City edges closer to buying downtown property from IU

The city of Bloomington is getting closer to approving a $13.7 million project to purchase and redevelop a downtown neighborhood.  

The city’s Department of Economic and Sustainable Development has proposed purchasing slightly more than 12 acres of downtown property currently owned by IU. The area currently houses the Indiana University Press and other buildings originally intended to be used as a university research center.

The property is located near the intersection of 11th and Morton Streets.

The project will be developed to accommodate downtown employees, Danise Alano-Martin, director of the Dept. of Economic and Sustainable Development, said in a phone interview.

“We’d like to see that property redeveloped in a mixed-use way,” Alano-Martin said.
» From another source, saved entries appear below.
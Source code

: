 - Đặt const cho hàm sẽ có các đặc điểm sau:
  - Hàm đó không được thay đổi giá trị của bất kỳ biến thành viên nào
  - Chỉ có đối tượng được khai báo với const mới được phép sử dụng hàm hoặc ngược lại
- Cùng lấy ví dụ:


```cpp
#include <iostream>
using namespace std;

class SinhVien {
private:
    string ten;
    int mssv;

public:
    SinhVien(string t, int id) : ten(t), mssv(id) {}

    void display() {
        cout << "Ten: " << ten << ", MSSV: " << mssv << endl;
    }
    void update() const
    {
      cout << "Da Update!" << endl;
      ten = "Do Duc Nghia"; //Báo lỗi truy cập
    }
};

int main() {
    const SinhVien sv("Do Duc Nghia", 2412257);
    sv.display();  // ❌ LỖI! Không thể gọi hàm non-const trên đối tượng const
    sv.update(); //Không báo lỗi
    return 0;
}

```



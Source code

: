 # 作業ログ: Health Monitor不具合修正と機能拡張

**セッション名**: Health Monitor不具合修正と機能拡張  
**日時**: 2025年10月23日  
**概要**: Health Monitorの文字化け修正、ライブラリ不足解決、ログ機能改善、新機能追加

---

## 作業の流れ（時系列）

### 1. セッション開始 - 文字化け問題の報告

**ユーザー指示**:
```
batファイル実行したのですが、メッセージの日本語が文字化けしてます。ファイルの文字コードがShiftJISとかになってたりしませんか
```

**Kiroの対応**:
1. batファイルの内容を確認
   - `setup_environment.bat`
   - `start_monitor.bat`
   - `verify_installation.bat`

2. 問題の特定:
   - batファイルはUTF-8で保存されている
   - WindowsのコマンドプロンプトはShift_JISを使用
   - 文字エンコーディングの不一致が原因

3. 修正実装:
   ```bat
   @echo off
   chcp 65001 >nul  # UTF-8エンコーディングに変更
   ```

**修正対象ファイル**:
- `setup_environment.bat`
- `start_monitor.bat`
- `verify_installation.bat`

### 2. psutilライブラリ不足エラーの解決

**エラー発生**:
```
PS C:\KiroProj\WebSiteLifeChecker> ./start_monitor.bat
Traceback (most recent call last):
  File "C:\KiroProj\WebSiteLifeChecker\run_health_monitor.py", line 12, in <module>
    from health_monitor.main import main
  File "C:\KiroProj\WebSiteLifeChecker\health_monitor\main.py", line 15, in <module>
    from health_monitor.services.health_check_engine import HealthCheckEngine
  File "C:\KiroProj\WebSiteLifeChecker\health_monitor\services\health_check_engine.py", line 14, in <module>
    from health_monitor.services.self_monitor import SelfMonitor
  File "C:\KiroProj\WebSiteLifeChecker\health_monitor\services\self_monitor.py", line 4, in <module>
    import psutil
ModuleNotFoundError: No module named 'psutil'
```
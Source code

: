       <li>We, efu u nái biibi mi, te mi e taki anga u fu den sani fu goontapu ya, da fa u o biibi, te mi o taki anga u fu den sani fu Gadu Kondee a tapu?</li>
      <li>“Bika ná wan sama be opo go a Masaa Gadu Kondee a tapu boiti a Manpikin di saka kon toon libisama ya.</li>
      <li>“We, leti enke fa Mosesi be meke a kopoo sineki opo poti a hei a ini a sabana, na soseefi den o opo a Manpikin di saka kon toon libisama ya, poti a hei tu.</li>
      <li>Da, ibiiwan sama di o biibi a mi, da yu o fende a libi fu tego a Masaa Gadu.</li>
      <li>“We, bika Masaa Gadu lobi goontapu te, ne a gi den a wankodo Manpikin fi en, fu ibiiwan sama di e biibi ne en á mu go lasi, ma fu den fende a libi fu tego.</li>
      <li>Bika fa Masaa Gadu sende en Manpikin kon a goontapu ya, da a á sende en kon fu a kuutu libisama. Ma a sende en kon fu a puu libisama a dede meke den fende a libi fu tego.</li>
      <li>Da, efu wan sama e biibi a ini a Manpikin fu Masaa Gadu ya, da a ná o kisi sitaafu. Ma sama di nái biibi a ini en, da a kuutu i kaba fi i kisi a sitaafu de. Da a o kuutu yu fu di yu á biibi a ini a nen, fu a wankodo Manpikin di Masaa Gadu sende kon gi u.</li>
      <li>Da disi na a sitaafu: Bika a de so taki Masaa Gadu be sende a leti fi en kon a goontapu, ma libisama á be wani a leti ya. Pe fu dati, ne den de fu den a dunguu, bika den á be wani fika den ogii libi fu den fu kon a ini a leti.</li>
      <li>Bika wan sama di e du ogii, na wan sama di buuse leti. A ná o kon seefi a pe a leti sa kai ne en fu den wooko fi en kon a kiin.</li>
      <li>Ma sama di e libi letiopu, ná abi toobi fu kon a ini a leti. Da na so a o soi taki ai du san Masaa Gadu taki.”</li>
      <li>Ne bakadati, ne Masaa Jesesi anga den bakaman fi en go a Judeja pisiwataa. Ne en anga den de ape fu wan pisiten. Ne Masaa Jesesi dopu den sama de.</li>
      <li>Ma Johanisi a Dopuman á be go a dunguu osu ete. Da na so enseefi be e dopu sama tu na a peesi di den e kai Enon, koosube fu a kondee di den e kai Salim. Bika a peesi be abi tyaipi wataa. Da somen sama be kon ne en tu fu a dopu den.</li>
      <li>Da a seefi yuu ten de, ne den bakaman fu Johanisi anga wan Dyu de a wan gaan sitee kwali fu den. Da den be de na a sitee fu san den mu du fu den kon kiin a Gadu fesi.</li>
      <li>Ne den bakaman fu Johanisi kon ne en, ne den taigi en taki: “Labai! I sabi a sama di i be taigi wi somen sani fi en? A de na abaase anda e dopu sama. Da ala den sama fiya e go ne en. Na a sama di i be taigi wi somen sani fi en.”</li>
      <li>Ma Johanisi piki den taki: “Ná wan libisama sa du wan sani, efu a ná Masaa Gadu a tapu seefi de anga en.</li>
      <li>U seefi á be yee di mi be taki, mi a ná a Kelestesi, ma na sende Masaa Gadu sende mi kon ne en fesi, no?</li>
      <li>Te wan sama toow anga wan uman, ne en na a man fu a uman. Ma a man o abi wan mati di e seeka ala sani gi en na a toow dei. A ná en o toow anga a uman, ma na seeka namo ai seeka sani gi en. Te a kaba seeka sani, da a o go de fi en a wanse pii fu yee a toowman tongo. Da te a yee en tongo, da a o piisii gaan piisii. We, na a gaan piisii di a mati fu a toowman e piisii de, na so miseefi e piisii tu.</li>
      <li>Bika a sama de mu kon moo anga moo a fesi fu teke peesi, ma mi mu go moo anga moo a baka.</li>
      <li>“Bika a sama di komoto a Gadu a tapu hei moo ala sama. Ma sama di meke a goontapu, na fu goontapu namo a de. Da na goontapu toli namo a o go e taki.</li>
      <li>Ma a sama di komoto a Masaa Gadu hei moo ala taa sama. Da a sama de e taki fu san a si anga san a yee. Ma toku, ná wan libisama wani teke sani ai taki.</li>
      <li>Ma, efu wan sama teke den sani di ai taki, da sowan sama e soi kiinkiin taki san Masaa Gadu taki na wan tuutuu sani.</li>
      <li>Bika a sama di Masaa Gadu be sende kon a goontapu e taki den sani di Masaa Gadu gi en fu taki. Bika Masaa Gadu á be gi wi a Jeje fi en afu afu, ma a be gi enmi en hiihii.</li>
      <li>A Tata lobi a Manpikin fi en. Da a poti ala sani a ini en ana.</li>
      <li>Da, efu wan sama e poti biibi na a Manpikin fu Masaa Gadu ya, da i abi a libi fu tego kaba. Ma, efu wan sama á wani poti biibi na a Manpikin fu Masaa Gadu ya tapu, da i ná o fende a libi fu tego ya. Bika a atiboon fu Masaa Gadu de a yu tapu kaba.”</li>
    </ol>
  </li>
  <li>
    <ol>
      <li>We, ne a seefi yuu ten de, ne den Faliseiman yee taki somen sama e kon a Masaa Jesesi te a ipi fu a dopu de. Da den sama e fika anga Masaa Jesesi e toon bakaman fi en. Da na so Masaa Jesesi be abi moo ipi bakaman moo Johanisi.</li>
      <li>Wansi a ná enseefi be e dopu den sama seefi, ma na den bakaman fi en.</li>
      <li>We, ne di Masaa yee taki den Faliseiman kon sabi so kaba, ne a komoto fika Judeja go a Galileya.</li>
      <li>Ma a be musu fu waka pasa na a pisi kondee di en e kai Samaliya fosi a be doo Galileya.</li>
This shouldn’t include just usual office space, she said, but also high-tech business offices, restaurants, retail, affordable housing, senior housing, workforce housing – for people who want to live and work in the same place – and greenspace.

Part of the project includes greenspace that could potentially be turned into a new city park, she said. The property runs immediately adjacent to the B-Line Trail and Alano-Martin said the master plan might include some additions and connections to the trail.

The redevelopment project will be financed with a $13.7 million bond from the city, with about $10 million of that going to purchase the property and about $3 million going to renovate the infrastructure.

Financing the project will not raise property taxes or create new tax rates, Alano-Martin said.

Funding will come from the Tax Increment Finance District the project is located in. “It will all be on revenue that’s generated already into the area or revenue that’s generated by this project itself,” she said.

The city does not intend to retain ownership of the property in the long term. Instead, the city plans to sell the property to a developer who shares the city’s vision for it.

“We want to improve the infrastructure. We want to ready the properties for sale into the private sector so the private sector can redevelop the properties along that vision,” Alano-Martin said.

The goal of owning the property and then reselling to a private company ensures that the city has more control over what happens there in the future.

“I think it puts us in a better position to make sure that development happens that would be of the best benefit to the community,” she said.

The project will also include investments in green infrastructure and sustainable development. Alano-Martin would like to use the project to become a model for other cities.

“We really want this redevelopment to be kind of a signature project for Bloomington. We want other communities to look at this project … and say, you know, this was something that was done the right way.”